[Assignment]: Search the data below for the string "dive". Extract every line that contains it.

Data items:
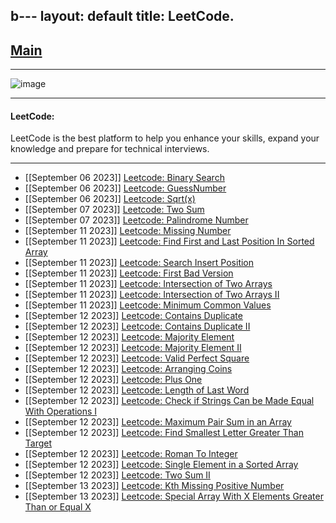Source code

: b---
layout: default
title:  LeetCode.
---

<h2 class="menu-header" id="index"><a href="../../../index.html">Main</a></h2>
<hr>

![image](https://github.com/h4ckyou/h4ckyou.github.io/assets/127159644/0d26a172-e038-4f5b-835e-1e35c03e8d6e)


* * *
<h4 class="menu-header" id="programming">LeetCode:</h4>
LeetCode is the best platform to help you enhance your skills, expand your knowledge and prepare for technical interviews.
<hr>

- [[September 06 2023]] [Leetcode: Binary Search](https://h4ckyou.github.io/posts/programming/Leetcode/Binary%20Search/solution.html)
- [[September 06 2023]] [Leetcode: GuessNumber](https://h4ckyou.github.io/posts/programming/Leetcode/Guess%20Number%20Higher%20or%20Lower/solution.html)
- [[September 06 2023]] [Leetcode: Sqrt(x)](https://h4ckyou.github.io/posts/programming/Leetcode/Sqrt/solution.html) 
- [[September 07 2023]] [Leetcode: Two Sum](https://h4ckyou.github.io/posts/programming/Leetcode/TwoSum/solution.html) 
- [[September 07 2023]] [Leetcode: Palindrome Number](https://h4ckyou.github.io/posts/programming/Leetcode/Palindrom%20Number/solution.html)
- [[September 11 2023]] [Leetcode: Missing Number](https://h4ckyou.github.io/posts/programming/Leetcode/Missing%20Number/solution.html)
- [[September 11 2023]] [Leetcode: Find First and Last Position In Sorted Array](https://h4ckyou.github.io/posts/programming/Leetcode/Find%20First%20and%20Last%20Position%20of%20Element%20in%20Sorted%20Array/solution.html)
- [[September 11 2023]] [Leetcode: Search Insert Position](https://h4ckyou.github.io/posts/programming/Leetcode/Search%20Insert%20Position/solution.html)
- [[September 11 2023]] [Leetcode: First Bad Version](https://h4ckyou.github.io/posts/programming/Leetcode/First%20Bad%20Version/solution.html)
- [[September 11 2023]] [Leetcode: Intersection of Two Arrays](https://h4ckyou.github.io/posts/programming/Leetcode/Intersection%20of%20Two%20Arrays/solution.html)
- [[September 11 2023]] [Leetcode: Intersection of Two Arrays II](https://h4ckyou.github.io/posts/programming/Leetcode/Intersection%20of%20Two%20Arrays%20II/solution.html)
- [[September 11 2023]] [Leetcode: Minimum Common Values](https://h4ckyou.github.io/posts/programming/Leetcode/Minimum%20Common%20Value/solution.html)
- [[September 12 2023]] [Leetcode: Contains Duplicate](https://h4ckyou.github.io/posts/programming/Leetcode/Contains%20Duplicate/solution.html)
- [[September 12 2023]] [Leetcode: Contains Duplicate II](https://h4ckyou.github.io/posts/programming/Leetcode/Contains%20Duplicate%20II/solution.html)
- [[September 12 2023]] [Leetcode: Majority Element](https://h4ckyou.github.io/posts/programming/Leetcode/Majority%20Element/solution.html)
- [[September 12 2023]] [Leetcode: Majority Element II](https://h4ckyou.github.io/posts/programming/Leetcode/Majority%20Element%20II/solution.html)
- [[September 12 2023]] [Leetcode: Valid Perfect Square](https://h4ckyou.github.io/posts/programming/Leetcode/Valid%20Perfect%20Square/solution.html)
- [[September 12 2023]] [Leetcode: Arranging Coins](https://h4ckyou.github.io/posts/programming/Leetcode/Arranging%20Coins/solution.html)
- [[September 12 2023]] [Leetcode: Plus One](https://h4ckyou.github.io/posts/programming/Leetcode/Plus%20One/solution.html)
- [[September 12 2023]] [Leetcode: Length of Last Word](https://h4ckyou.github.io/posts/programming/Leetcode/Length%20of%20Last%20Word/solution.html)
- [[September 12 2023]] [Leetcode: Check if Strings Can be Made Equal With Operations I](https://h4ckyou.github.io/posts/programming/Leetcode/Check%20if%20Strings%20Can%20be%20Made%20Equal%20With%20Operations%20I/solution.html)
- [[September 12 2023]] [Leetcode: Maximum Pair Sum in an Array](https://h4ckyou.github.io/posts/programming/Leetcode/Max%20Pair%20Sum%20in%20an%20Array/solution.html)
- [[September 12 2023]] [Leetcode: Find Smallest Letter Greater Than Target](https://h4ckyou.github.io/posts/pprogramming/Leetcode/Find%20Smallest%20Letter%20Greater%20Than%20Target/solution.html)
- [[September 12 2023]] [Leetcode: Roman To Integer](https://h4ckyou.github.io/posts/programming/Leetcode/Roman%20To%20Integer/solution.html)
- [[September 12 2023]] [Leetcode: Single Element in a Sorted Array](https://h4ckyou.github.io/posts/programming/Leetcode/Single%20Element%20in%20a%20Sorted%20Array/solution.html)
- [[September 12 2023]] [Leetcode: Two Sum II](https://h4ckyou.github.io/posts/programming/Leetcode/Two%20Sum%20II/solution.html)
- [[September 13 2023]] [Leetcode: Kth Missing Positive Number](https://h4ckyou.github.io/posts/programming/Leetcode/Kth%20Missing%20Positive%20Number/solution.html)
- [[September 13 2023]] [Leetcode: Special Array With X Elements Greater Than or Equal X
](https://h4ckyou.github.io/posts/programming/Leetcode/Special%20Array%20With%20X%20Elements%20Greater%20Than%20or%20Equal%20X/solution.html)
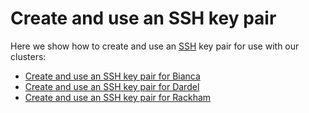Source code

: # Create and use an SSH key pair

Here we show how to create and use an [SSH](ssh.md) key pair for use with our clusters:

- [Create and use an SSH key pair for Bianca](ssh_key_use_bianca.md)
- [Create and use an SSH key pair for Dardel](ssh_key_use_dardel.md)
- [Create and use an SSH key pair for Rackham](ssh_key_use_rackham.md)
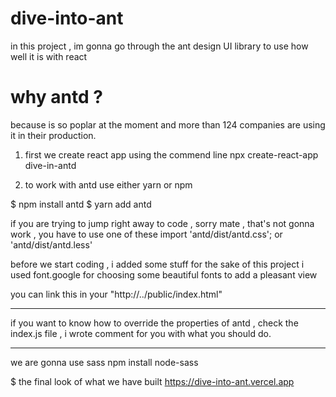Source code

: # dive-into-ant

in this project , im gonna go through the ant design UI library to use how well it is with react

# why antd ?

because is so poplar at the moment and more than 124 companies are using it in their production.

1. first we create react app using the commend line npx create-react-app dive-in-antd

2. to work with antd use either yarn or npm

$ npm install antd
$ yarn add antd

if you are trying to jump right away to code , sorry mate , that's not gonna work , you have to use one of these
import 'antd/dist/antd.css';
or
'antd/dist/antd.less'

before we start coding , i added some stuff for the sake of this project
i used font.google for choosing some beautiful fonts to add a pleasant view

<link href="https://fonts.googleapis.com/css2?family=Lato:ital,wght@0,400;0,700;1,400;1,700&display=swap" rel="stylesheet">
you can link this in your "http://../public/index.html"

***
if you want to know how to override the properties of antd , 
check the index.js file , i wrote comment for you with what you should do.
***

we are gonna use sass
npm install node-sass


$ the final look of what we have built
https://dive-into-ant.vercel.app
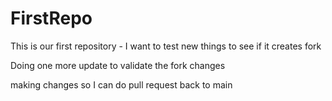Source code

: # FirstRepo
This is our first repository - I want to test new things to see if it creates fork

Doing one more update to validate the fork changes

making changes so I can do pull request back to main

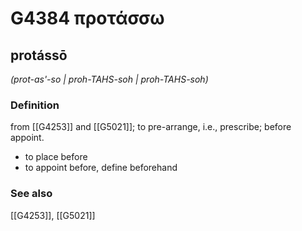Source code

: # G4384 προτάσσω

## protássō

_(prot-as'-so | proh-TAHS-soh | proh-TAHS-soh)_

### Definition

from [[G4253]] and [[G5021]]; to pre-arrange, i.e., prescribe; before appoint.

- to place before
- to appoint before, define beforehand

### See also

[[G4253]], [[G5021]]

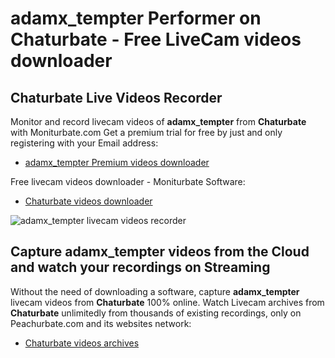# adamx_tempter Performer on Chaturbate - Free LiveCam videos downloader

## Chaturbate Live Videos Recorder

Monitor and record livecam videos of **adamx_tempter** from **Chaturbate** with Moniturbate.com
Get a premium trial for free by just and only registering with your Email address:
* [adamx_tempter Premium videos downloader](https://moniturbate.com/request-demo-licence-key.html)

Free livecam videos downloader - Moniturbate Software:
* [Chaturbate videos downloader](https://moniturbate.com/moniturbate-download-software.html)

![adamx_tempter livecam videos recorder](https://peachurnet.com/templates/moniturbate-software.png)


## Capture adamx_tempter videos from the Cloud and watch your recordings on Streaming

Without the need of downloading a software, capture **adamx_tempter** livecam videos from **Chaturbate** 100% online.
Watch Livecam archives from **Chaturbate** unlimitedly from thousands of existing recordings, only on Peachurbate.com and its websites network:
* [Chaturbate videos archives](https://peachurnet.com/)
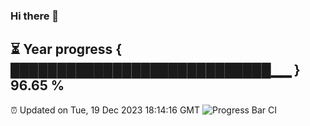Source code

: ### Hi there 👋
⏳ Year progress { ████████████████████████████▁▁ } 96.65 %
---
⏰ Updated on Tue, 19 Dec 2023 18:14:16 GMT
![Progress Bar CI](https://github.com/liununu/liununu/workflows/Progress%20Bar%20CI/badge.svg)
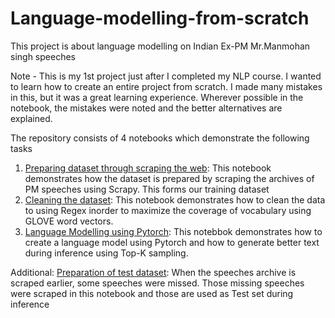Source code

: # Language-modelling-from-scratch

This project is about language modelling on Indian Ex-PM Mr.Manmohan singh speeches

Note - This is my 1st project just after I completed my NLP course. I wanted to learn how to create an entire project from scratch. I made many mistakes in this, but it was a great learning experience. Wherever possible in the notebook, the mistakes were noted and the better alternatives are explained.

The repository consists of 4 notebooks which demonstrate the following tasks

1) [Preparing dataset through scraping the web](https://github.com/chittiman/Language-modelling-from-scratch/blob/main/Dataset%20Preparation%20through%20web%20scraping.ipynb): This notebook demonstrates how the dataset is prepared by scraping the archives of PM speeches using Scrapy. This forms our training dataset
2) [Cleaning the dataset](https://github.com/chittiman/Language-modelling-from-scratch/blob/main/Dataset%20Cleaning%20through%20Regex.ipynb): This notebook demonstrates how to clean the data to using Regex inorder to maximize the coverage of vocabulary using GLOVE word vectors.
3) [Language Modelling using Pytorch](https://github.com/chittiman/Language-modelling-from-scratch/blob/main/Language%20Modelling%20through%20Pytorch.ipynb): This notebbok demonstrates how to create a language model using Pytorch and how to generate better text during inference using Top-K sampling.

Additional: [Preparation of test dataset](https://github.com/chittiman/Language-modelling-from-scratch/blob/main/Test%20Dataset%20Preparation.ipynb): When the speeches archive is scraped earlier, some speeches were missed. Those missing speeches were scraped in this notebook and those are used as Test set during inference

---

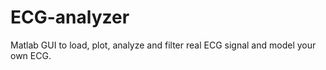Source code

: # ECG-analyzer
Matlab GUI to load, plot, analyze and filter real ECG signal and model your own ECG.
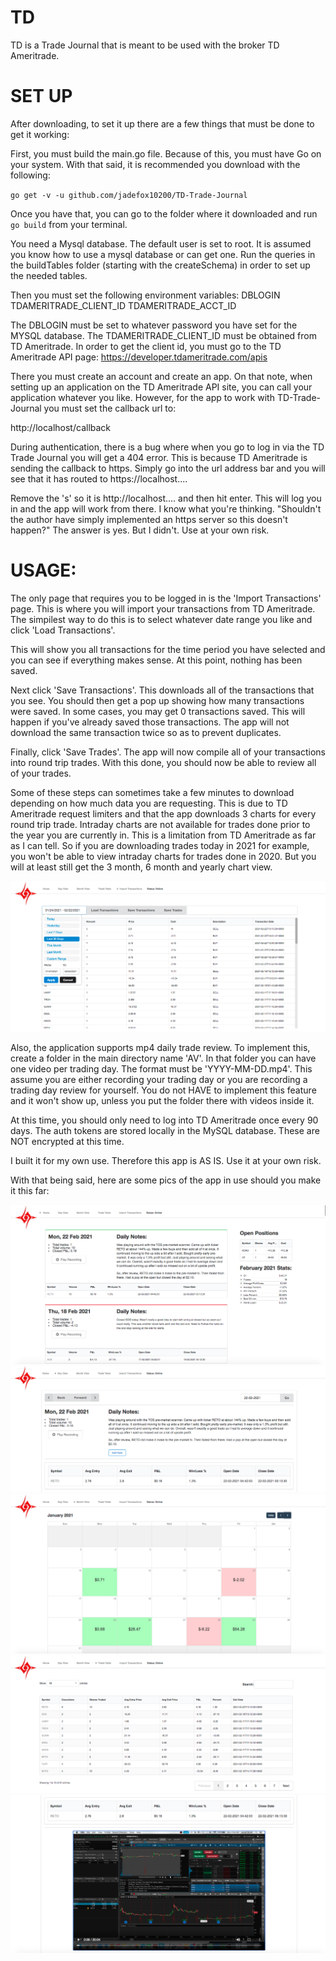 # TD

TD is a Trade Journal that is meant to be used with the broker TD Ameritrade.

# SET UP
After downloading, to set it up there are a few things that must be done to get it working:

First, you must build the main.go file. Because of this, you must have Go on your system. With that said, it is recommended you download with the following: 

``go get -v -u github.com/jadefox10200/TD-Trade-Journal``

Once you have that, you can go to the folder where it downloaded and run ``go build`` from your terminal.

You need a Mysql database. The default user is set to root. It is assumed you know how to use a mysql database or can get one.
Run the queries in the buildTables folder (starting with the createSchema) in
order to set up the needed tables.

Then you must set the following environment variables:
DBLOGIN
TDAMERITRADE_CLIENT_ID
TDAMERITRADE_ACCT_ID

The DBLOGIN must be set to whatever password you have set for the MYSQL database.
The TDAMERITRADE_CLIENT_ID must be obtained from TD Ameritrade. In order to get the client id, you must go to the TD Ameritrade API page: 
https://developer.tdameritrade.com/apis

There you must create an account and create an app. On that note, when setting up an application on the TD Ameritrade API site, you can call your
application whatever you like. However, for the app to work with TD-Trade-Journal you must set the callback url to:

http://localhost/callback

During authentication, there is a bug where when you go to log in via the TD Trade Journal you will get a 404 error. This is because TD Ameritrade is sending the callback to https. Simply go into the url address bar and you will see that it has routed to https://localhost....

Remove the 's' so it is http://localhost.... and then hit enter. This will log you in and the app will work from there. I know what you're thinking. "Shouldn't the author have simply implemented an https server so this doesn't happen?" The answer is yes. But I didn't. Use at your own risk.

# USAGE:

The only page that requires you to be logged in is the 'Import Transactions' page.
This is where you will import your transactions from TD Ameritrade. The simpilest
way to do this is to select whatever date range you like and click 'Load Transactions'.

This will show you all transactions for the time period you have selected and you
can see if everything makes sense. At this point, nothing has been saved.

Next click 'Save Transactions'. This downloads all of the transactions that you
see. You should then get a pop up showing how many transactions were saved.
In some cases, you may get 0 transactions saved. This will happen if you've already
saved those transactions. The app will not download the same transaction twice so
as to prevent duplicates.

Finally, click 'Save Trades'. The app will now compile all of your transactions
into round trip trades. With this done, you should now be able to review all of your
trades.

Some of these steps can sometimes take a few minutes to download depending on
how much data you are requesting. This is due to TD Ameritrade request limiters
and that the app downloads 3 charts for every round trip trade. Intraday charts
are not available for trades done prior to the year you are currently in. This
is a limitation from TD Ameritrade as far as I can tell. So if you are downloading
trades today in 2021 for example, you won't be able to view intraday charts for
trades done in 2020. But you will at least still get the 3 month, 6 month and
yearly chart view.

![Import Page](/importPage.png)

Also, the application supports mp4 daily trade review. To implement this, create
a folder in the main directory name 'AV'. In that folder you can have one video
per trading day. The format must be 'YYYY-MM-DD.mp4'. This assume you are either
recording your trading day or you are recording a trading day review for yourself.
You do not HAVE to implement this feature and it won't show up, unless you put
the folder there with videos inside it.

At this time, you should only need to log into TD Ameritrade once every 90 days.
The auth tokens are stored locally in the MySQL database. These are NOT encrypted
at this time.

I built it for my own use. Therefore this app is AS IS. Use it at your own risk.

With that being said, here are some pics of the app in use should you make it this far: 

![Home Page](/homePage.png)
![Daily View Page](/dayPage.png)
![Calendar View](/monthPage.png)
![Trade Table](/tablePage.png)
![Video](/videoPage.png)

[Final answer]:
: # dive-into-ant
1. first we create react app using the commend line npx create-react-app dive-in-antd
https://dive-into-ant.vercel.app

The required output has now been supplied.